Rugby World Cup winner Steve Thompson and seven other former players claim the sport has left them with permanent brain damage – and are in the process of starting a claim against the game’s authorities for negligence.
Every member of the group has recently been diagnosed with the early signs of dementia, and they say repeated blows to the head are to blame.
Thompson, 42, played in every England match when they won the 2003 World Cup, but says: “I can’t remember any of those games. It’s frightening.”
It is understood a letter of claim, amounting to millions of pounds in damages, will be sent next week to the governing bodies for English and Welsh rugby and World Rugby – and a group class action could follow.
It is the first legal move of its kind in world rugby and, if successful, could force change to the way the game is played.
Lawyers for the group suggest another 80 former players between the ages of 25 and 55 are showing symptoms and have serious concerns.
World Rugby told BBC Sport: “While not commenting on speculation, World Rugby takes player safety very seriously and implements injury-prevention strategies based on the latest available knowledge, research and evidence.”
In response to reports that legal action was planned, the Rugby Football Union said it was “declining to comment” because it has “not had any formal or informal approaches, with any legal documents being served”.
The Welsh Rugby Union has also been approached for a response.

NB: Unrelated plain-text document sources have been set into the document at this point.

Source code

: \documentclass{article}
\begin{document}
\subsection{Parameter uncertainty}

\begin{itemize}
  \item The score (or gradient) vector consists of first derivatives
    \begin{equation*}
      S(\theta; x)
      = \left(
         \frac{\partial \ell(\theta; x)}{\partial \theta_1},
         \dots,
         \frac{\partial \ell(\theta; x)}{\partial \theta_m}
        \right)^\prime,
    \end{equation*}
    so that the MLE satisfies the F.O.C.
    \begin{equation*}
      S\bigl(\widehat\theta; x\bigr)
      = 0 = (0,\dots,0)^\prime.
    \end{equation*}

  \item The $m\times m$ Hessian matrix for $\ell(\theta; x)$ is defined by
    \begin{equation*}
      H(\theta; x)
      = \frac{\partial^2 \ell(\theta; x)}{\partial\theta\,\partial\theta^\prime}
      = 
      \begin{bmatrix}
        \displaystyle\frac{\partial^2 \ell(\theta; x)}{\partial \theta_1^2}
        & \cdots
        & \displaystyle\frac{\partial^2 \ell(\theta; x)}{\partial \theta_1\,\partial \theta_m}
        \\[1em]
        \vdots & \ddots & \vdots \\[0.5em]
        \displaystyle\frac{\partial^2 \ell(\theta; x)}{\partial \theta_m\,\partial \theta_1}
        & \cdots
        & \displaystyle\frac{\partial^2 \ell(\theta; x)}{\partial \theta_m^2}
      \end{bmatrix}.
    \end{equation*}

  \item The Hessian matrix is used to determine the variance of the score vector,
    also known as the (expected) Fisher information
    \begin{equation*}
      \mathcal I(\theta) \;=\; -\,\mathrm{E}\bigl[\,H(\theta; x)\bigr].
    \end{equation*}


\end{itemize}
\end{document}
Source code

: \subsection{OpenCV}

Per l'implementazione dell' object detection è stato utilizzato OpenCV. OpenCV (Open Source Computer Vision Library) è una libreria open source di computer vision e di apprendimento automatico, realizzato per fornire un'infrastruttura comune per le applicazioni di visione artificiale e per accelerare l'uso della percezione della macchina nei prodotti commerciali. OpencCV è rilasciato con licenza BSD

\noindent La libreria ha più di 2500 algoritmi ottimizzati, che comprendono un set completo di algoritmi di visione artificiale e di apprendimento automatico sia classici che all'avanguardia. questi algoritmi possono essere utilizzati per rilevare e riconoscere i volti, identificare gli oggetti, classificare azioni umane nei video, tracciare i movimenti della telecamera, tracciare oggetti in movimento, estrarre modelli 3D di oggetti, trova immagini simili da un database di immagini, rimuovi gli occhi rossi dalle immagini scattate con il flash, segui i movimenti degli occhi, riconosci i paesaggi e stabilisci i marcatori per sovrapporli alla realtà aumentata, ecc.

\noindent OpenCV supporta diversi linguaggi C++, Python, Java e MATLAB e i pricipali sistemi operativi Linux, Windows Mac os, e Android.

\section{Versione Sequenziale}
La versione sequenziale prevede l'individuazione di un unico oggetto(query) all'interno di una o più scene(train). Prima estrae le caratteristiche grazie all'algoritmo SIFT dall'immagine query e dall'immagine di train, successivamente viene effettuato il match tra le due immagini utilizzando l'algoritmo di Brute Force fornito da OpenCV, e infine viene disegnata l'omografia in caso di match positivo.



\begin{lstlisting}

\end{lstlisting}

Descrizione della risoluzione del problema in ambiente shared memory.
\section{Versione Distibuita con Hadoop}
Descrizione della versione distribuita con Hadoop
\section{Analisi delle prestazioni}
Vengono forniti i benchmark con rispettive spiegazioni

World Cup memories have just gone – Thompson
Former hooker Thompson played 195 times for Northampton Saints before moving to France to play for Brive. He won 73 England caps, and three for the British and Irish Lions, in a nine-year international career.
He first retired in 2007 because of a serious neck injury but was given the all-clear to return, before being forced to retire again in December 2011 with the same problem.
Thompson, former England team-mate Michael Lipman, ex-Wales international Alix Popham and five other retired players are the first group to agree to – and have – testing.
Thompson says his condition is so progressed he cannot remember anything that happened in those 2003 World Cup games.
“It’s like I’m watching the game with England playing and I can see me there – but I wasn’t there, because it’s not me,” he said.
“It’s just bizarre. People talk about stories, and since the World Cup I’ve talked to the lads that were there, and you pick up stories, and then you can talk about it, but it’s not me being there, it’s not me doing it, because it’s just gone.”
Thompson is convinced constant head knocks during matches and training are to blame.
“When we first started going full-time in the mid-1990s, training sessions could quickly turn into full contact,” he said.
“There was one session when the scrummaging hadn’t gone quite right and they made us do a hundred live scrums. When it comes to it, we were like a bit of meat, really.
“The whole point of us doing this is to look after the young players coming through. I don’t want rugby to stop. It’s been able to give us so much, but we just want to make it safer. It can finish so quickly, and suddenly you’ve got your whole life in front of you.”
Thompson, who has four children, is frank about his fears for the future and open about some dark thoughts.
“When you are there alone, the number of times you just think to yourself it’s probably easier if you go, if I’m not here,” he said.
“You start to think, it’s not right to put them through that. That’s the difficult side to it.”